#### TASK DIRECTIONS
Take the lines below beginning at the line that has "This section will" and stopping after the line that has "infrastructure to support", and print them exactly as they are, with no other lines.

(Plain-text document sources)
/---
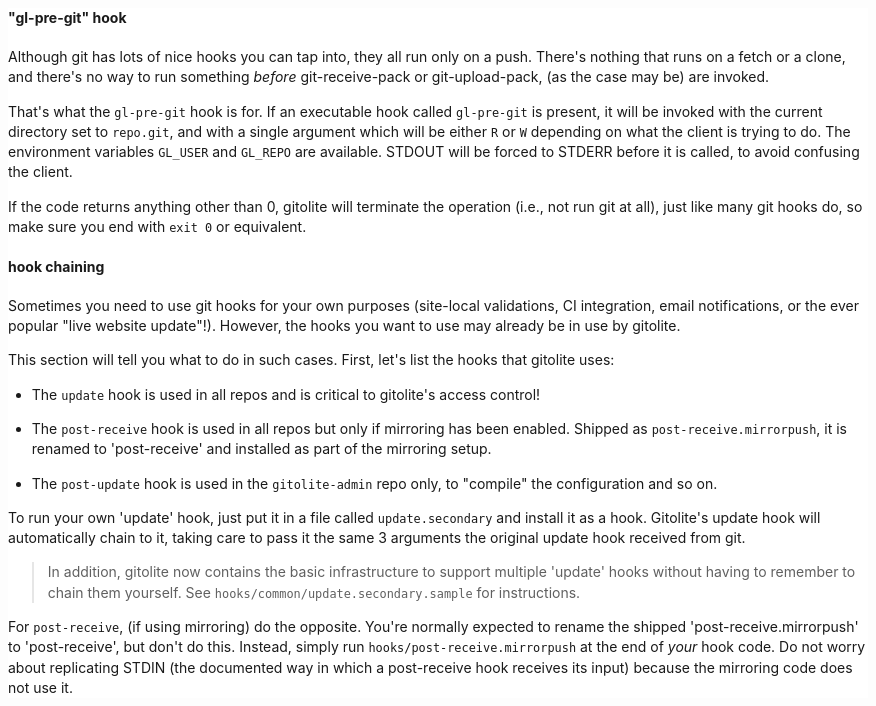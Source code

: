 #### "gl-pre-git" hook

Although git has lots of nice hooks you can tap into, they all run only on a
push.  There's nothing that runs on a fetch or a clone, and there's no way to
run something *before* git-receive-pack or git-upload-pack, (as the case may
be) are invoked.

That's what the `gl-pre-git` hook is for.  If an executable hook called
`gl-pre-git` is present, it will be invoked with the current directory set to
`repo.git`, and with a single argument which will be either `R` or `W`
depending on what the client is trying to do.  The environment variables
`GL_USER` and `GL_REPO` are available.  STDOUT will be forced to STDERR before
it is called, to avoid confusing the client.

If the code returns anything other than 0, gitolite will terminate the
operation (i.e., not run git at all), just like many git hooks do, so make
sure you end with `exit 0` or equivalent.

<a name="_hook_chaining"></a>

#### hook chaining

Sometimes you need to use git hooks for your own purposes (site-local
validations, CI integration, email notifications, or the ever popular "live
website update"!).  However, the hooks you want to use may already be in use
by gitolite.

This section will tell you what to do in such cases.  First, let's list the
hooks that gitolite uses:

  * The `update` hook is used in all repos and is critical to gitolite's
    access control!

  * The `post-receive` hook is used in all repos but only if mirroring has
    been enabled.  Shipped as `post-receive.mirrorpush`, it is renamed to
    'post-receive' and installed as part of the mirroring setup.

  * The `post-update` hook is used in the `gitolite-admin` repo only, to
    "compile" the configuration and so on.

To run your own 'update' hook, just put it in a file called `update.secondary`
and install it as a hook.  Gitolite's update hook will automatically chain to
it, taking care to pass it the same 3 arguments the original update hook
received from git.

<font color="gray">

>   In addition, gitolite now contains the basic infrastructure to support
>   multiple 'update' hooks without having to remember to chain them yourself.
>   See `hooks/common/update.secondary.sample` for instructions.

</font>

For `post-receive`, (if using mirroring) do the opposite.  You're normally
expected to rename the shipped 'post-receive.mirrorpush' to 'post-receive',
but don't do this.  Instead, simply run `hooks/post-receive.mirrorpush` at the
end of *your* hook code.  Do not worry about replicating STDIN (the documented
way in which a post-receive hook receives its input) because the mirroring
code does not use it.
\---
/---
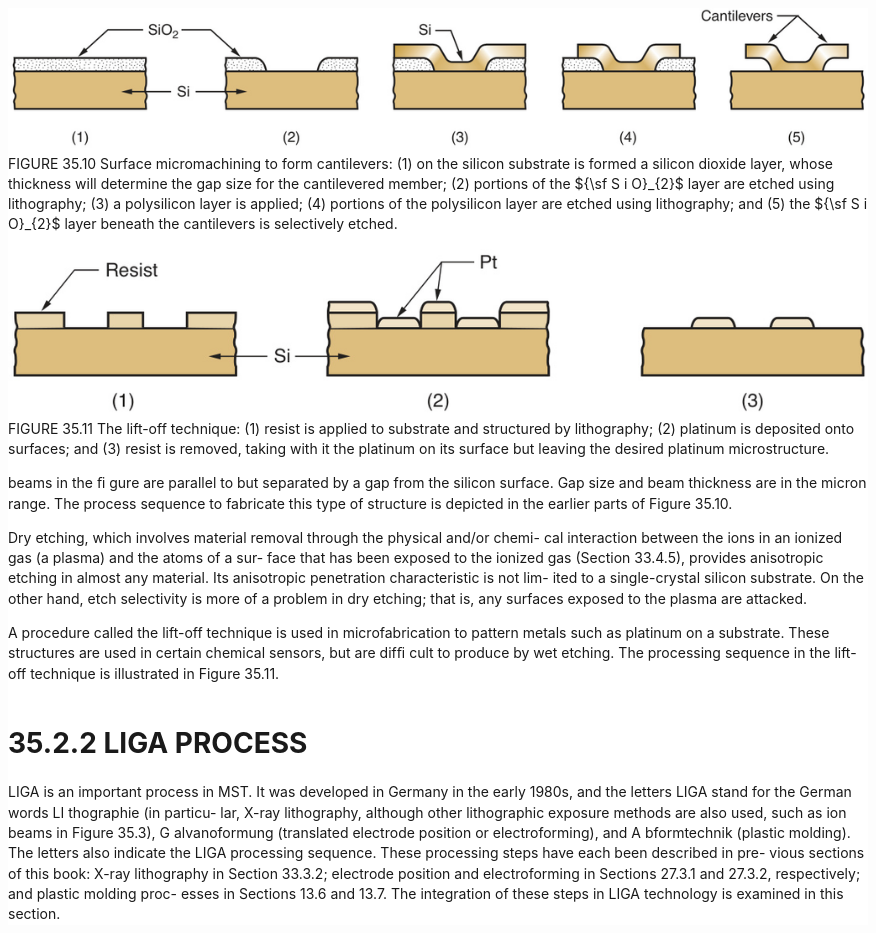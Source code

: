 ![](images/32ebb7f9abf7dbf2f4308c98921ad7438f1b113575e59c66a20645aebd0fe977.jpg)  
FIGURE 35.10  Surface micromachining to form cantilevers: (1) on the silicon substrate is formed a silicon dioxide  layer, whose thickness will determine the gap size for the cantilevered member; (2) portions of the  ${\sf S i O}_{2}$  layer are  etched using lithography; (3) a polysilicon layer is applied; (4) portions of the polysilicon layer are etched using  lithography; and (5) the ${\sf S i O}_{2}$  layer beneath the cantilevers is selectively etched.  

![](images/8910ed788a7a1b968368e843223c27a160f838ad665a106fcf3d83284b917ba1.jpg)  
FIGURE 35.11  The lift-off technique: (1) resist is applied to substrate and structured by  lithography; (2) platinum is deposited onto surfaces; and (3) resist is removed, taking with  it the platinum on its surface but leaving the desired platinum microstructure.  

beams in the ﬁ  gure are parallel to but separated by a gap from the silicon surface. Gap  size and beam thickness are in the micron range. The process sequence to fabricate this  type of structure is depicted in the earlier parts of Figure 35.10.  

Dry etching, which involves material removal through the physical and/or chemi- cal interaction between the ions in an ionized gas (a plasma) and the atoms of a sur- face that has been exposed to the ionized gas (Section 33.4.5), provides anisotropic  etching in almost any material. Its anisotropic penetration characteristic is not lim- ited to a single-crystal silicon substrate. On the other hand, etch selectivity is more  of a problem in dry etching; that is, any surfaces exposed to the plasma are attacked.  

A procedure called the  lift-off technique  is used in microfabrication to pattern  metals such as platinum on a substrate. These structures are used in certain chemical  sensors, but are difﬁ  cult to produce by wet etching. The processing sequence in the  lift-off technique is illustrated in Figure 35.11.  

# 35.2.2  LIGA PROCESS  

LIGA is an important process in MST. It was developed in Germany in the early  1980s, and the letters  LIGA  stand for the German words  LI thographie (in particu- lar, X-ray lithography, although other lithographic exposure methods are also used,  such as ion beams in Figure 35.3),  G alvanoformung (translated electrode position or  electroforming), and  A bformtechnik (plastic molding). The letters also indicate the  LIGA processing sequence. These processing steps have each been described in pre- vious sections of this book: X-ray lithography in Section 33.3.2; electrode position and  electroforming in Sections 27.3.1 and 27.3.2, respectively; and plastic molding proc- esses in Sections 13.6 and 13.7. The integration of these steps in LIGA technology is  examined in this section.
\---
/---
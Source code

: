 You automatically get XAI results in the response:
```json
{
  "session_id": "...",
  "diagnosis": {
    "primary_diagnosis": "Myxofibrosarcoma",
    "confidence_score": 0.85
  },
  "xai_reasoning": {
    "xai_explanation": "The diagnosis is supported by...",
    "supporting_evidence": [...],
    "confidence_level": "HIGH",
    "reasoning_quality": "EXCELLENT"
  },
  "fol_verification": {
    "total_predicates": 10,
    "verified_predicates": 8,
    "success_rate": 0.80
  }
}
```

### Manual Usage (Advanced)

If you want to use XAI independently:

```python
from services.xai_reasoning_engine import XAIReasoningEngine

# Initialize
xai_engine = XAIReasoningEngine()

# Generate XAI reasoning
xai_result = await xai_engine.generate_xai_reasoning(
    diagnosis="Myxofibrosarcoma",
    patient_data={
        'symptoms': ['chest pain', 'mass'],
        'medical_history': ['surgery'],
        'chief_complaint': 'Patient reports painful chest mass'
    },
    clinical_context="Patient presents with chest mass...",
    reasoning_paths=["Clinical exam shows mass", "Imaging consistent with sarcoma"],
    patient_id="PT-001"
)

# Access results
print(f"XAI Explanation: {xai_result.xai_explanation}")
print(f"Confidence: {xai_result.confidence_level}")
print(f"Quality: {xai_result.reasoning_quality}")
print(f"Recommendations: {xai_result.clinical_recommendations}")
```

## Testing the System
\---
#### TASK SOLUTION
This section will tell you what to do in such cases.  First, let's list the
hooks that gitolite uses:

  * The `update` hook is used in all repos and is critical to gitolite's
    access control!

  * The `post-receive` hook is used in all repos but only if mirroring has
    been enabled.  Shipped as `post-receive.mirrorpush`, it is renamed to
    'post-receive' and installed as part of the mirroring setup.

  * The `post-update` hook is used in the `gitolite-admin` repo only, to
    "compile" the configuration and so on.

To run your own 'update' hook, just put it in a file called `update.secondary`
and install it as a hook.  Gitolite's update hook will automatically chain to
it, taking care to pass it the same 3 arguments the original update hook
received from git.

<font color="gray">

>   In addition, gitolite now contains the basic infrastructure to support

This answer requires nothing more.